Each record below needs to be retyped exactly.

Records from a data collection
========================================================================

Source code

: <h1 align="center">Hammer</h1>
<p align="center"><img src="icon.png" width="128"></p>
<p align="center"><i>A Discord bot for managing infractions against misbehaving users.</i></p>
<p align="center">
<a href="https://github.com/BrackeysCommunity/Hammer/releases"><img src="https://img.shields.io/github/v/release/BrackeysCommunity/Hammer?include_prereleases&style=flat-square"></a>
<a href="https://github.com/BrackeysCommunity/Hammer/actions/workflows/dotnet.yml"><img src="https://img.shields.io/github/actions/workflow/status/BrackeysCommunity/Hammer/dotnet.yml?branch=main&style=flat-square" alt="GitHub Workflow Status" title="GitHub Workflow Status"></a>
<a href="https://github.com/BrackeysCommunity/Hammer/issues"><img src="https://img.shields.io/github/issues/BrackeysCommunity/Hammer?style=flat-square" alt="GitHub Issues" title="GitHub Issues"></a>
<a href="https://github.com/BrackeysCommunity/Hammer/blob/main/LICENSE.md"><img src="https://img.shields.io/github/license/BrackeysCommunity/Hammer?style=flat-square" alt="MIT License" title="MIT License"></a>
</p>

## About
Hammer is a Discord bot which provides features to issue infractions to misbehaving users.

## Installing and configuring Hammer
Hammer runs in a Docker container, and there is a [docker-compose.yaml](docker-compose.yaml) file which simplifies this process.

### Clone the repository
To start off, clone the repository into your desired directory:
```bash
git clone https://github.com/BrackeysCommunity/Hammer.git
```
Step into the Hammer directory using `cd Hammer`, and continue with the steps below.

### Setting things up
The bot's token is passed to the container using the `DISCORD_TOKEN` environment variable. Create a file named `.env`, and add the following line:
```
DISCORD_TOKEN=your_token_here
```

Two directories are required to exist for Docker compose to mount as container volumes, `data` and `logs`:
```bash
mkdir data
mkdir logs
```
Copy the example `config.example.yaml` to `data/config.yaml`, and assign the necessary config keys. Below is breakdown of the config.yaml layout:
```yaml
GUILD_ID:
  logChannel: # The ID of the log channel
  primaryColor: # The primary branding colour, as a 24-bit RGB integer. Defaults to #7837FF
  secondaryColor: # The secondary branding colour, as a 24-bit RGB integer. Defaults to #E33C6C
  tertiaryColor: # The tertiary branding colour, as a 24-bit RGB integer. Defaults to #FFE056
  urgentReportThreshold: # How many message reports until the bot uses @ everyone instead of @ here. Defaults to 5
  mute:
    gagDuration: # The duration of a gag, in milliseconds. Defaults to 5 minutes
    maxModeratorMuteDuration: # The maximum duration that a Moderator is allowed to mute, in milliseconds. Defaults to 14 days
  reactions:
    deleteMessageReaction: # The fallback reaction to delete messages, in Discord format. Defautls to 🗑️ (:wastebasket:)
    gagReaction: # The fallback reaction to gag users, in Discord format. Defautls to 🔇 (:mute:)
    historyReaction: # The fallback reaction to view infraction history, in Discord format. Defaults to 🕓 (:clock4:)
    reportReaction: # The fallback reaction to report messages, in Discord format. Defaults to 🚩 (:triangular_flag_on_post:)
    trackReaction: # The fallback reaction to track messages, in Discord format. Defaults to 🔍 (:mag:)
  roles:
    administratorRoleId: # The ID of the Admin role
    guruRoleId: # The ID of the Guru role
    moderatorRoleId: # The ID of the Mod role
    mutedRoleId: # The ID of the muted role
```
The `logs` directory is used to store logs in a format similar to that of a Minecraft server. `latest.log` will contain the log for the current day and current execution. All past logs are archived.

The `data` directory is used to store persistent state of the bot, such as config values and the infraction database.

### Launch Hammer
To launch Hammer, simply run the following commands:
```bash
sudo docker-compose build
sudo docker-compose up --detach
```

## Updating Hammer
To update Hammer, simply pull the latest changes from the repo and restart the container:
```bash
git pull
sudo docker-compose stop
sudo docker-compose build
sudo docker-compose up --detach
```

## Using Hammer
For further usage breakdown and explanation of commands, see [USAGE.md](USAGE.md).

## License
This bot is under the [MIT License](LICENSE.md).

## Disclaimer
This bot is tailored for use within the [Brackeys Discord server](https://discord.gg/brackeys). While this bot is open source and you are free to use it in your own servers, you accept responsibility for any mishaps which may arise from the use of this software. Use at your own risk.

========================================================================

ANSWER TO THE PROBLEM
Source code

: <h1 align="center">Hammer</h1>
<p align="center"><img src="icon.png" width="128"></p>
<p align="center"><i>A Discord bot for managing infractions against misbehaving users.</i></p>
<p align="center">
<a href="https://github.com/BrackeysCommunity/Hammer/releases"><img src="https://img.shields.io/github/v/release/BrackeysCommunity/Hammer?include_prereleases&style=flat-square"></a>
<a href="https://github.com/BrackeysCommunity/Hammer/actions/workflows/dotnet.yml"><img src="https://img.shields.io/github/actions/workflow/status/BrackeysCommunity/Hammer/dotnet.yml?branch=main&style=flat-square" alt="GitHub Workflow Status" title="GitHub Workflow Status"></a>
<a href="https://github.com/BrackeysCommunity/Hammer/issues"><img src="https://img.shields.io/github/issues/BrackeysCommunity/Hammer?style=flat-square" alt="GitHub Issues" title="GitHub Issues"></a>
<a href="https://github.com/BrackeysCommunity/Hammer/blob/main/LICENSE.md"><img src="https://img.shields.io/github/license/BrackeysCommunity/Hammer?style=flat-square" alt="MIT License" title="MIT License"></a>
</p>

## About
Hammer is a Discord bot which provides features to issue infractions to misbehaving users.

## Installing and configuring Hammer
Hammer runs in a Docker container, and there is a [docker-compose.yaml](docker-compose.yaml) file which simplifies this process.

### Clone the repository
To start off, clone the repository into your desired directory:
```bash
git clone https://github.com/BrackeysCommunity/Hammer.git
```
Step into the Hammer directory using `cd Hammer`, and continue with the steps below.

### Setting things up
The bot's token is passed to the container using the `DISCORD_TOKEN` environment variable. Create a file named `.env`, and add the following line:
```
DISCORD_TOKEN=your_token_here
```

Two directories are required to exist for Docker compose to mount as container volumes, `data` and `logs`:
```bash
mkdir data
mkdir logs
```
Copy the example `config.example.yaml` to `data/config.yaml`, and assign the necessary config keys. Below is breakdown of the config.yaml layout:
```yaml
GUILD_ID:
  logChannel: # The ID of the log channel
  primaryColor: # The primary branding colour, as a 24-bit RGB integer. Defaults to #7837FF
  secondaryColor: # The secondary branding colour, as a 24-bit RGB integer. Defaults to #E33C6C
  tertiaryColor: # The tertiary branding colour, as a 24-bit RGB integer. Defaults to #FFE056
  urgentReportThreshold: # How many message reports until the bot uses @ everyone instead of @ here. Defaults to 5
  mute:
    gagDuration: # The duration of a gag, in milliseconds. Defaults to 5 minutes
    maxModeratorMuteDuration: # The maximum duration that a Moderator is allowed to mute, in milliseconds. Defaults to 14 days
  reactions:
    deleteMessageReaction: # The fallback reaction to delete messages, in Discord format. Defautls to 🗑️ (:wastebasket:)
    gagReaction: # The fallback reaction to gag users, in Discord format. Defautls to 🔇 (:mute:)
    historyReaction: # The fallback reaction to view infraction history, in Discord format. Defaults to 🕓 (:clock4:)
    reportReaction: # The fallback reaction to report messages, in Discord format. Defaults to 🚩 (:triangular_flag_on_post:)
    trackReaction: # The fallback reaction to track messages, in Discord format. Defaults to 🔍 (:mag:)
  roles:
    administratorRoleId: # The ID of the Admin role
    guruRoleId: # The ID of the Guru role
    moderatorRoleId: # The ID of the Mod role
    mutedRoleId: # The ID of the muted role
```
The `logs` directory is used to store logs in a format similar to that of a Minecraft server. `latest.log` will contain the log for the current day and current execution. All past logs are archived.

The `data` directory is used to store persistent state of the bot, such as config values and the infraction database.

### Launch Hammer
To launch Hammer, simply run the following commands:
```bash
sudo docker-compose build
sudo docker-compose up --detach
```

## Updating Hammer
To update Hammer, simply pull the latest changes from the repo and restart the container:
```bash
git pull
sudo docker-compose stop
sudo docker-compose build
sudo docker-compose up --detach
```

## Using Hammer
For further usage breakdown and explanation of commands, see [USAGE.md](USAGE.md).

## License
This bot is under the [MIT License](LICENSE.md).

## Disclaimer
This bot is tailored for use within the [Brackeys Discord server](https://discord.gg/brackeys). While this bot is open source and you are free to use it in your own servers, you accept responsibility for any mishaps which may arise from the use of this software. Use at your own risk.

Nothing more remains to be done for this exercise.